All of this is aggravated by the fact that you can’t talk to anyone that has authority to correct their actions. You must file a written claim, no e-mail. Most people give up and don’t write. Which again appears to be their purpose.

I’m not alone. These issues have become pervasive. What I am sure of is we should be rebelling en masse over these corrupt practices.

Donald Driscoll

Eugene

Thu, 07/08/2010 - 16:14 | 459052 trillion_dollar...
trillion_dollar_deficit's picture

Jeezus Khryst at the revision...

Thu, 07/08/2010 - 16:25 | 459097 johngaltfla
johngaltfla's picture

Just an insane revision. If one more person tells me about this great recovery I feel like printing this and giving them a Fedenema.

Thu, 07/08/2010 - 16:30 | 459121 BigRedWall
BigRedWall's picture

OK call me an idiot but how exactly does government lending to the consumer increase...at all?  Bank takeovers?

Thu, 07/08/2010 - 16:39 | 459147 starfish
starfish's picture

Probably new loans by Fannie and Freddie?
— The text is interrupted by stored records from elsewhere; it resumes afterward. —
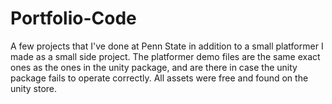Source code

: # Portfolio-Code
A few projects that I've done at Penn State in addition to a small platformer
I made as a small side project. The platformer demo files are the same exact ones as the ones 
in the unity package, and are there in case the unity package fails to operate correctly.
All assets were free and found on the unity store. 
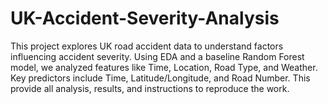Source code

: # UK-Accident-Severity-Analysis
This project explores UK road accident data to understand factors influencing accident severity. Using EDA and a baseline Random Forest model, we analyzed features like Time, Location, Road Type, and Weather. Key predictors include Time, Latitude/Longitude, and Road Number. This provide all analysis, results, and instructions to reproduce the work.
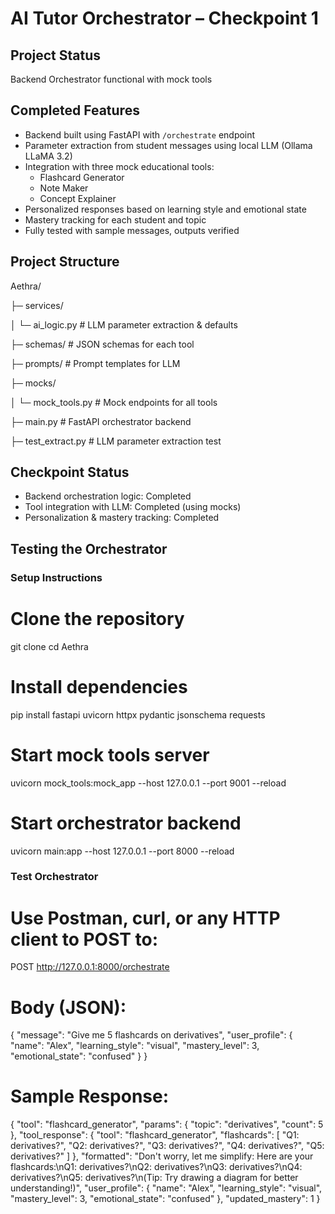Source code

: # AI Tutor Orchestrator – Checkpoint 1

## Project Status
Backend Orchestrator functional with mock tools

## Completed Features
- Backend built using FastAPI with `/orchestrate` endpoint
- Parameter extraction from student messages using local LLM (Ollama LLaMA 3.2)
- Integration with three mock educational tools:
  - Flashcard Generator
  - Note Maker
  - Concept Explainer
- Personalized responses based on learning style and emotional state
- Mastery tracking for each student and topic
- Fully tested with sample messages, outputs verified

## Project Structure

Aethra/
   
   ├─ services/
   
   │ └─ ai_logic.py # LLM parameter extraction & defaults

   ├─ schemas/ # JSON schemas for each tool

   ├─ prompts/ # Prompt templates for LLM

   ├─ mocks/

   │ └─ mock_tools.py # Mock endpoints for all tools

   ├─ main.py # FastAPI orchestrator backend

   ├─ test_extract.py # LLM parameter extraction test


## Checkpoint Status
- Backend orchestration logic: Completed
- Tool integration with LLM: Completed (using mocks)
- Personalization & mastery tracking: Completed



## Testing the Orchestrator

### Setup Instructions

# Clone the repository
git clone <repo-url>
cd Aethra

# Install dependencies
pip install fastapi uvicorn httpx pydantic jsonschema requests

# Start mock tools server
uvicorn mock_tools:mock_app --host 127.0.0.1 --port 9001 --reload

# Start orchestrator backend
uvicorn main:app --host 127.0.0.1 --port 8000 --reload

### Test Orchestrator

# Use Postman, curl, or any HTTP client to POST to:
POST http://127.0.0.1:8000/orchestrate

# Body (JSON):
{
    "message": "Give me 5 flashcards on derivatives",
    "user_profile": {
        "name": "Alex",
        "learning_style": "visual",
        "mastery_level": 3,
        "emotional_state": "confused"
    }
}

# Sample Response:
{
  "tool": "flashcard_generator",
  "params": {
    "topic": "derivatives",
    "count": 5
  },
  "tool_response": {
    "tool": "flashcard_generator",
    "flashcards": [
      "Q1: derivatives?",
      "Q2: derivatives?",
      "Q3: derivatives?",
      "Q4: derivatives?",
      "Q5: derivatives?"
    ]
  },
  "formatted": "Don't worry, let me simplify: Here are your flashcards:\nQ1: derivatives?\nQ2: derivatives?\nQ3: derivatives?\nQ4: derivatives?\nQ5: derivatives?\n(Tip: Try drawing a diagram for better understanding!)",
  "user_profile": {
    "name": "Alex",
    "learning_style": "visual",
    "mastery_level": 3,
    "emotional_state": "confused"
  },
  "updated_mastery": 1
}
Thu, 07/08/2010 - 16:38 | 459148 starfish
starfish's picture

duplicate

Thu, 07/08/2010 - 16:41 | 459160 MrTrader
MrTrader's picture

Tyler Durden, isn´t it the credo of this site that everybody and everything is overdebted ? The government, the consumer, the multinationals, the states etc. Now, that consumer credit is actually falling this is "negative news". Hey, actually this is very good news ! Whether consumers are not taking on new credits or whether simply banks have recalled consumer credit lines is a sign of develeragging. Bad news ? Yeah, for the finance companies and banks...And you don´t like banks, isn´t it Tyler ? :=)

Thu, 07/08/2010 - 16:56 | 459210 jkruffin
jkruffin's picture

So no more Ipod/Ipad/IPhone sales, there goes the GDP. Get the picture now?  Do you think people are paying cash for items they are buying?  Probably 5% of the population maybe, the rest is all credit buying.  So if it is drying up, there goes the GDP, and there goes the US Debt to GDP ratio, above 100% in a matter of months, instead of 2020 like some claim.
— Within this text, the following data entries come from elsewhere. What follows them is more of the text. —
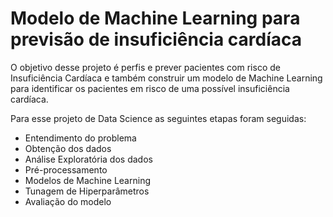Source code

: # Modelo de Machine Learning para previsão de insuficiência cardíaca

O objetivo desse projeto é perfis e prever pacientes com risco de Insuficiência Cardíaca e também construir um modelo de Machine Learning para identificar os pacientes em risco de uma possível insuficiência cardíaca.
 
Para esse projeto de Data Science as seguintes etapas foram seguidas:

* Entendimento do problema
* Obtenção dos dados
* Análise Exploratória dos dados
* Pré-processamento
* Modelos de Machine Learning
* Tunagem de Hiperparâmetros
* Avaliação do modelo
The last collapse in the economy was beause credit dried up. Then housing collapsed.  Which two are currently happening again?

Thu, 07/08/2010 - 17:01 | 459227 HEHEHE
HEHEHE's picture

Longterm yes, good news, but its not good news if you are trying to prop up a phony economy.

Thu, 07/08/2010 - 17:06 | 459241 jkruffin
jkruffin's picture

A great outlook artilce from Bill Gross PIMCO, a must read:

http://www.pimco.com/LeftNav/Featured+Market+Commentary/IO/2010/Investme...

Thu, 07/08/2010 - 18:26 | 459441 idoubtit
idoubtit's picture

Declining consumer credit is the Fed's worse nightmare.  It doesn't matter if they buy MBS until the cows come home.  (I'm a city boy.  WTF does "until the cows come home" mean anyways?).  If people reduce their borrowing, the Fed is fu#ked. 

Thu, 07/08/2010 - 21:14 | 459731 DoctoRx
DoctoRx's picture

In addition to Ponzi credit, most people don't know how many "solid" companies have little, no or negative tangible net worth.  Think T, VZ, PG, IBM, ORCL, TEVA.

There are multiple layers of fraud and deception hiding in plain sight, and that's excluding all the hidden s***.